To dance their ringlets to the whispering wind.
Very different are the offices of Pope's fays:
Our humble province is to tend the fair;
Not a less pleasing, though less glorious, care;
To save the powder from too rude a gale,
Nor let the imprisoned essences exhale....
Nay oft in dreams invention we bestow
To change a flounce or add a furbelow.
Pope was not a great poet; it has been doubted whether he was a poet at all. He does not touch the heart, or stimulate the imagination, as the true poet always does. In the poetry of nature, and the poetry of passion, he was altogether impotent. His Windsor Forest and his Pastorals are artificial and false, not written with "the eye upon the object." His epistle of Eloisa to Abelard is declamatory and academic, and leaves the reader cold.

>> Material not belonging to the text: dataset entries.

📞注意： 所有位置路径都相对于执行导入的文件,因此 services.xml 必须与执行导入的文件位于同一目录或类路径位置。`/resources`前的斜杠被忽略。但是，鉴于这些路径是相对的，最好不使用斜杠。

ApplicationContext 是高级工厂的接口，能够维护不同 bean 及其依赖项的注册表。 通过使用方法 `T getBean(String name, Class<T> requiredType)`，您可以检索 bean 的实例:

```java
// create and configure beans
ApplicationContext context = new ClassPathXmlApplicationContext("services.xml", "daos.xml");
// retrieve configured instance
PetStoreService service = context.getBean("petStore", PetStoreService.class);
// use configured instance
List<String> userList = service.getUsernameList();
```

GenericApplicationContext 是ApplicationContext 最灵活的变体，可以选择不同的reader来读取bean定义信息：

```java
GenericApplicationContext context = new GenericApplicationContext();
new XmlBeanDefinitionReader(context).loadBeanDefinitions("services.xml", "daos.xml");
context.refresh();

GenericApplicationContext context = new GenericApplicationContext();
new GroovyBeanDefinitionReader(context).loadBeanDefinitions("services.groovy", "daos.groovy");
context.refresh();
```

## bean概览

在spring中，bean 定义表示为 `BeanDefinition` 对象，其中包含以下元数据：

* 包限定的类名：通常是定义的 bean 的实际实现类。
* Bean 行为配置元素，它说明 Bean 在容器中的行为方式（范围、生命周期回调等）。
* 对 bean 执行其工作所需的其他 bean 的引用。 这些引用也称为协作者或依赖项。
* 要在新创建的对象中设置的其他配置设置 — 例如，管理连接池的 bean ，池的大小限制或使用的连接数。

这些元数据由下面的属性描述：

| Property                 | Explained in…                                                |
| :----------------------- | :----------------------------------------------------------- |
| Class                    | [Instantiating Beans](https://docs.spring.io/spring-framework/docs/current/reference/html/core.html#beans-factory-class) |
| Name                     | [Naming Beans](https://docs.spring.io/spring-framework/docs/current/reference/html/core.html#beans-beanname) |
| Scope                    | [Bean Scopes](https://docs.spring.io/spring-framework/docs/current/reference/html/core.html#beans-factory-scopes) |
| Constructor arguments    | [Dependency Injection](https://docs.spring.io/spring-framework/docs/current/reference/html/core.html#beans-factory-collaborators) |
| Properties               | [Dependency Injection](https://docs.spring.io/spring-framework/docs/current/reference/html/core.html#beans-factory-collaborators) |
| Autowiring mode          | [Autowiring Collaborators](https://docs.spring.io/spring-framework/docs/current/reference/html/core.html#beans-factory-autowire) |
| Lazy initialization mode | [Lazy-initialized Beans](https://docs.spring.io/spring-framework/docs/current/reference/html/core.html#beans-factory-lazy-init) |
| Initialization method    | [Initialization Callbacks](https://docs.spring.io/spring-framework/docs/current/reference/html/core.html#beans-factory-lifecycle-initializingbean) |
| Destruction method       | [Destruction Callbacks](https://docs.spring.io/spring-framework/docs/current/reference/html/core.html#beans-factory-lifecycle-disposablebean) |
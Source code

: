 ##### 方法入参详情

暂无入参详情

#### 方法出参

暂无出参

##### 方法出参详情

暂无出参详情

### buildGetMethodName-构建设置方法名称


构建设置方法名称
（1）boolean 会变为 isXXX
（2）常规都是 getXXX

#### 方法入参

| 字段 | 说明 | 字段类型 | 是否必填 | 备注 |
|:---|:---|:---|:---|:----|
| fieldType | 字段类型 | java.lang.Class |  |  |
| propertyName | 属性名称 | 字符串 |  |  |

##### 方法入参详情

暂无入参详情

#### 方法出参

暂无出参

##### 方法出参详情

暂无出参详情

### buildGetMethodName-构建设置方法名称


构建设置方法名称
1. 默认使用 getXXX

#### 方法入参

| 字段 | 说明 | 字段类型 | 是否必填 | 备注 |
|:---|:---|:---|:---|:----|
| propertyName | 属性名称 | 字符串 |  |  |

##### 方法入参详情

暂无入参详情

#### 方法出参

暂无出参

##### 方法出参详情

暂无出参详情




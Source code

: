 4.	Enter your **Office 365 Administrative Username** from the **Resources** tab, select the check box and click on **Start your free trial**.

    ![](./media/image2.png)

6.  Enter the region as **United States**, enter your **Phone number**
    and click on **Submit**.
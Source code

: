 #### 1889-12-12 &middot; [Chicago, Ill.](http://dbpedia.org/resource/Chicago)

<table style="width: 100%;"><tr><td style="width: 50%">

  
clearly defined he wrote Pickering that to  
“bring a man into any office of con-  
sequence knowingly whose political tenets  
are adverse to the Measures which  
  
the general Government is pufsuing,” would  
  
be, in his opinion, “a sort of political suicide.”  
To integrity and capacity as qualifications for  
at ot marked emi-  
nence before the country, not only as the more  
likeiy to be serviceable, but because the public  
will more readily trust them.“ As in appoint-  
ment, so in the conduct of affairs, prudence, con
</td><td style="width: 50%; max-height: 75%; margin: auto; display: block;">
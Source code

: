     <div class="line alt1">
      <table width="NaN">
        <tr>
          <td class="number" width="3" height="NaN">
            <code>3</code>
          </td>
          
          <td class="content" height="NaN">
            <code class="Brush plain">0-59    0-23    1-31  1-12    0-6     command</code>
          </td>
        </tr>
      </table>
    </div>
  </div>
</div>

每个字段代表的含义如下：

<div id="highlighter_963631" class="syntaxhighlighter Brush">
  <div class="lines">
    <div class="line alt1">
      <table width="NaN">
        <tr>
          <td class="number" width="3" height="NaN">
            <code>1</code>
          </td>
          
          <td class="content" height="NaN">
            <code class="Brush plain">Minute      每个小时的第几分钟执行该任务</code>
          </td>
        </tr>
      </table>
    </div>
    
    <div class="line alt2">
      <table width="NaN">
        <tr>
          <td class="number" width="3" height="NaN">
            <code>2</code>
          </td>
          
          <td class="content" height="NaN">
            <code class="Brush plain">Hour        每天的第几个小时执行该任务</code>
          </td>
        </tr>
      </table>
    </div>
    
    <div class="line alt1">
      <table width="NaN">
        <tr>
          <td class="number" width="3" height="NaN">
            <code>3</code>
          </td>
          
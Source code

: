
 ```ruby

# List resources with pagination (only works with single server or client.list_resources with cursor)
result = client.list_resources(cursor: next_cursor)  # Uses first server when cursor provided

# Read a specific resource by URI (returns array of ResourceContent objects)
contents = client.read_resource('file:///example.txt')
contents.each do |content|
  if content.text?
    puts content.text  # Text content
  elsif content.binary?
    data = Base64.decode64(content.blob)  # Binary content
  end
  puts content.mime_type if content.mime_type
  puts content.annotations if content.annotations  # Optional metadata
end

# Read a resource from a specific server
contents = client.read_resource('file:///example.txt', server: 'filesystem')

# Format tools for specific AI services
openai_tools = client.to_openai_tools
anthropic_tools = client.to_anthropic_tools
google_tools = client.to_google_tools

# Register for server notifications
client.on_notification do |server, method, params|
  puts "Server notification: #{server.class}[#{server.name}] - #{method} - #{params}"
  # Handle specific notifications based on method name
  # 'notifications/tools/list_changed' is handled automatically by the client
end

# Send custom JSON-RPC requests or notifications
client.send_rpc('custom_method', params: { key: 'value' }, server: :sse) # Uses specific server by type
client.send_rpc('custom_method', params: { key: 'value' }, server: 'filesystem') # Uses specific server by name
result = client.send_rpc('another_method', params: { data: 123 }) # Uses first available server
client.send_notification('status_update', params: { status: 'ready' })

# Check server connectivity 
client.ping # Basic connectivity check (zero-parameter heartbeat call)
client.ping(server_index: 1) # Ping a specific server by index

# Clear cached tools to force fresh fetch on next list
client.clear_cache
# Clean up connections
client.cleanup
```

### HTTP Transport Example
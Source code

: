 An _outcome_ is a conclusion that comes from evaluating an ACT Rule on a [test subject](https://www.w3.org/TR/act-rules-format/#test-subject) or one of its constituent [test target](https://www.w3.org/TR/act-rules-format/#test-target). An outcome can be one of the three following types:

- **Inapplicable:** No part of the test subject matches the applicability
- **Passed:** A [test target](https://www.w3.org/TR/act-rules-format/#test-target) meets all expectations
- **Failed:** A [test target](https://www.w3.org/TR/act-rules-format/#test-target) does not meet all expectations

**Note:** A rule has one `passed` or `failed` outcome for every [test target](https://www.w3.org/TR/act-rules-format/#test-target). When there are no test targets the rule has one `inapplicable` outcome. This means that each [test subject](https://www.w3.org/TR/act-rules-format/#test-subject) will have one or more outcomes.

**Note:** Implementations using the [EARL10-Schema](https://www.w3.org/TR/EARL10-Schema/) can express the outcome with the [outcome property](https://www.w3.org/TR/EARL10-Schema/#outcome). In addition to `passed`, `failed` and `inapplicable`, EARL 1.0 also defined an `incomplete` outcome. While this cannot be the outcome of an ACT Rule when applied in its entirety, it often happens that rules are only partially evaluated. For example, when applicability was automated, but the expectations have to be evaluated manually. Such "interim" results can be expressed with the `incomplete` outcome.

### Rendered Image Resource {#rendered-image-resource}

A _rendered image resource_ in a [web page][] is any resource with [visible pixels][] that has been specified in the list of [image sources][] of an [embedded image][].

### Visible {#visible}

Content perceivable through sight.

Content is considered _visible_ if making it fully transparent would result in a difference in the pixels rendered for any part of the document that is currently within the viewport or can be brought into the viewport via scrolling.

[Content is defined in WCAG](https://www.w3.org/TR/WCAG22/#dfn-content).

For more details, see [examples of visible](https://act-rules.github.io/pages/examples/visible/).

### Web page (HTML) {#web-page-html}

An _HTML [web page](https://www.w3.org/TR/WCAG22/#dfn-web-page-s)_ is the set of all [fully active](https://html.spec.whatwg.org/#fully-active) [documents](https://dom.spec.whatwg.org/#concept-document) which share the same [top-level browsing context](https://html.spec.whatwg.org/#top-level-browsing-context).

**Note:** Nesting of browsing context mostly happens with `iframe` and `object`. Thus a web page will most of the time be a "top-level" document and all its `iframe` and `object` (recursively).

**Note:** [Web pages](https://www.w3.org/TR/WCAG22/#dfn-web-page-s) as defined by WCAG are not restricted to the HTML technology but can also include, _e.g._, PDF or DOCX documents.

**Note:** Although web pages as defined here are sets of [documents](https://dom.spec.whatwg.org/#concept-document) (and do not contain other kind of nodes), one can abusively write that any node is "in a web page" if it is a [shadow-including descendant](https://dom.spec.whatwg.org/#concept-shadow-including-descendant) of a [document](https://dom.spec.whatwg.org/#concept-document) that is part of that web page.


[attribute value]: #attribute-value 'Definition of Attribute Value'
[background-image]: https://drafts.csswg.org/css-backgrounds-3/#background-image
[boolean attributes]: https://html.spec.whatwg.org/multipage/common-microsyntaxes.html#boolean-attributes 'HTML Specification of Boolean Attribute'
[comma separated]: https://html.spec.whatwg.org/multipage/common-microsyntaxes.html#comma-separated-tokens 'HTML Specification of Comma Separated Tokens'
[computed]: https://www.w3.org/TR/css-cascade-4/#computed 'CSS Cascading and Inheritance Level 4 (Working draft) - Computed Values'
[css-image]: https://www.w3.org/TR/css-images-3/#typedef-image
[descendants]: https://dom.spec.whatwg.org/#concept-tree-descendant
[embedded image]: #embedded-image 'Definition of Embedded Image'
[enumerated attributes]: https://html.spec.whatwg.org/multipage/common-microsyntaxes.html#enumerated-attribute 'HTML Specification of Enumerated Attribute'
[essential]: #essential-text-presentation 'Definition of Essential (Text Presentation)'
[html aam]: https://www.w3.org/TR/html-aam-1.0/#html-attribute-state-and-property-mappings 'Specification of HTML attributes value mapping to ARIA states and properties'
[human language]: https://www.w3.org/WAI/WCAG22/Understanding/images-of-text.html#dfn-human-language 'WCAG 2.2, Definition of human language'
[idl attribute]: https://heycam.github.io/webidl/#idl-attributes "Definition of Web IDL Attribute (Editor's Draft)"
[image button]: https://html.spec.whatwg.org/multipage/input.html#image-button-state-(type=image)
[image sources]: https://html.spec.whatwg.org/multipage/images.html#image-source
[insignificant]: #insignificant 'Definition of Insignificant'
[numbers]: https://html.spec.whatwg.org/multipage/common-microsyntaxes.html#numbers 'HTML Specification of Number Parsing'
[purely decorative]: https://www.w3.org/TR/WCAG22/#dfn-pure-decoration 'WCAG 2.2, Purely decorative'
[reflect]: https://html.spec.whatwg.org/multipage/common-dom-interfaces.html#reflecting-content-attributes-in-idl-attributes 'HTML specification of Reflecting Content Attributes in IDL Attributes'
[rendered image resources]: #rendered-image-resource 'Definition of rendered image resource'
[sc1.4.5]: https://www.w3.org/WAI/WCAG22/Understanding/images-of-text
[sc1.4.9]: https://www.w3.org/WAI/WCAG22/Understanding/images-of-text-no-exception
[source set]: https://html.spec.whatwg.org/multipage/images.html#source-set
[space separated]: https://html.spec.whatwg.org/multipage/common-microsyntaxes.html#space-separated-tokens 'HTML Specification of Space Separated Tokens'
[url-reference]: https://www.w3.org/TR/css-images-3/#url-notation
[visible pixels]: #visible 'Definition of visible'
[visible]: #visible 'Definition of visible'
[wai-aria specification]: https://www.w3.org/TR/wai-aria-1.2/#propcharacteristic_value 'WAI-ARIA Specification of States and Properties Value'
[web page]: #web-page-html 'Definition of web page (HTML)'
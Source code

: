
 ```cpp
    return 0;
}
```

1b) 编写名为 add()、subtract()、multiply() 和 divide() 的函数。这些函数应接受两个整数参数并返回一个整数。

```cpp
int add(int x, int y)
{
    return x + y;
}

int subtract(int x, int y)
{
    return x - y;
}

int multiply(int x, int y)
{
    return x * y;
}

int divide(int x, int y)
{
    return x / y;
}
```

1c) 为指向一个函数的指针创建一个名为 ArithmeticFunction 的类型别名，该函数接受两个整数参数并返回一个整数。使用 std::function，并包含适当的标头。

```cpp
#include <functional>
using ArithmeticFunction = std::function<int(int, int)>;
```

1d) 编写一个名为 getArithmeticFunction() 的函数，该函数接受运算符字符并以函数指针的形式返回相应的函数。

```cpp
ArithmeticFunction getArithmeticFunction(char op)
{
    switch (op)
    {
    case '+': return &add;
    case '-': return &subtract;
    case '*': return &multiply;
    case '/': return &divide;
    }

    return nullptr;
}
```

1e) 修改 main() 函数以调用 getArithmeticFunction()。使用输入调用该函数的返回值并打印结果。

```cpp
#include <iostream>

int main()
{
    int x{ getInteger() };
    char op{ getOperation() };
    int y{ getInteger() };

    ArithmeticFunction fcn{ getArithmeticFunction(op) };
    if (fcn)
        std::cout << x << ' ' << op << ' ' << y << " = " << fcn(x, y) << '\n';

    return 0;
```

The only one of his poems which is at all possessed with feeling is his pathetic Elegy to the Memory of an Unfortunate Lady. But he was a great literary artist. Within the cramped and starched regularity of the heroic couplet, which the fashion of the time and his own habit of mind imposed upon him, he secured the largest variety of modulation and emphasis of which that verse was capable. He used antithesis, periphrasis, and climax with great skill. His example dominated English poetry for nearly a century, and even now, when a poet like Dr. Holmes, for example, would write satire or humorous verse of a dignified kind, he turns instinctively to the measure and manner of Pope. He was not a consecutive thinker, like Dryden, and cared less about the truth of his thought than about the pointedness of its expression. His language was closer-grained than Dryden's. His great art was the art of putting things. He is more quoted than any other English poet but Shakspere. He struck the average intelligence, the common sense of English readers, and furnished it with neat, portable formulas, so that it no longer needed to "vent its observation in mangled terms," but could pour itself out compactly, artistically in little ready-made molds. But this high-wrought brilliancy, this unceasing point, soon fatigue. His poems read like a series of epigrams; and every line has a hit or an effect.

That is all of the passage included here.